Personal information
- Date of birth: 6 August 1943
- Date of death: 1 December 2022 (aged 79)
- Original team(s): North Heidelberg
- Height: 191 cm (6 ft 3 in)
- Weight: 94 kg (207 lb)

Playing career^{1}
- Years: Club / Games (Goals)
- 1962–1973: Fitzroy / 181 (77)
- 1974-1977: Port Melbourne / 31 (32)
- Total:  / 211 (109)
- ^{1} Playing statistics correct to the end of 1973.

Career highlights
- 3× Fitzroy Club Champion: 1965, 1966, 1967; Fitzroy Team of the Century;

= Norm Brown =

Australian rules footballer and coach (1943–2022)

Norman Brown (6 August 1943 – 1 December 2022) was an Australian rules footballer who played with Fitzroy in the VFL.

==Football==
===Fitzroy (VFL)===
Brown joined Fitzroy from North Heidelberg in 1962. Known for his size (191 cm), physical strength and courage, he was not particularly pretty to watch. However, playing in an era when Fitzroy sides were not very strong, Brown, along with Kevin Murray, were outstanding players, between them winning all possible 10 best and fairest awards during the 1960s.

===Saturday, 6 July 1963===
On 6 July 1963, playing as a resting back-pocket ruckman, he was a member of the young and inexperienced Fitzroy team that comprehensively and unexpectedly defeated Geelong, 9.13 (67) to 3.13 (31) in the 1963 Miracle Match.
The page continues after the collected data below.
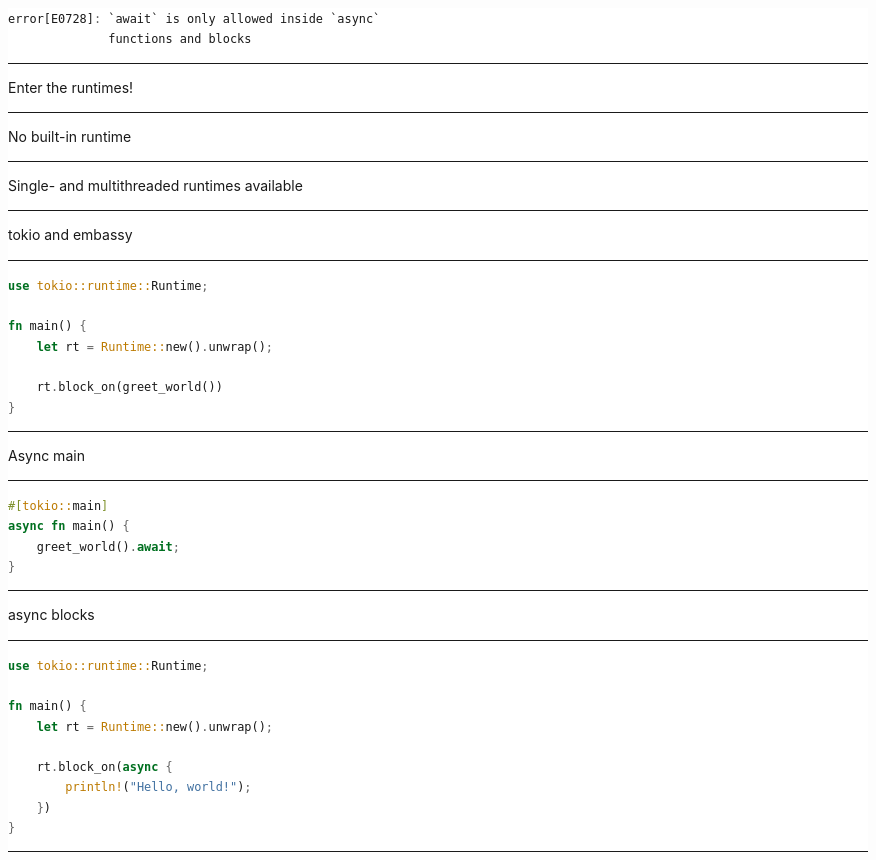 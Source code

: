 <style scoped> section{ text-align: left; }</style>

```rust
error[E0728]: `await` is only allowed inside `async`
              functions and blocks
```

---
Enter the runtimes!

---
No built-in runtime

---
Single- and multithreaded runtimes available

---
tokio and embassy

---
<style scoped> section{ text-align: left; }</style>

```rust
use tokio::runtime::Runtime;

fn main() {
    let rt = Runtime::new().unwrap();

    rt.block_on(greet_world())
}
```

---
Async main

---
<style scoped> section{ text-align: left; }</style>

```rust
#[tokio::main]
async fn main() {
    greet_world().await;
}
```

---
async blocks

---
<style scoped> section{ text-align: left; }</style>

```rust
use tokio::runtime::Runtime;

fn main() {
    let rt = Runtime::new().unwrap();

    rt.block_on(async {
        println!("Hello, world!");
    })
}
```

---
===Port Melbourne (VFA)===
In 1974, Brown transferred to Port Melbourne in the Victorian Football Association as captain-coach. Brown served in this position for four seasons, and led the club to premierships in 1974, 1976 and 1977, plus the 1977 Centenary Cup competition. He retired from playing at the end of 1977, and spent one more season as non-playing coach of Port Melbourne in 1978. He was also the inaugural VFA coach of the 1980s incarnation of the Moorabbin Football Club in 1983.

== Career highlights ==
Playing career: 1962 – 1973
(181 games; 77 goals; 21 Brownlow votes)

==Honours==
A 191 cm ruckman, Brown won three successive Fitzroy best and fairest awards and was named in the forward line in their Team of the Century.
- Fitzroy Best and Fairest: 1965, 1966, 1967.
- Fitzroy Team of the Century.
- Victorian representative: 8 games.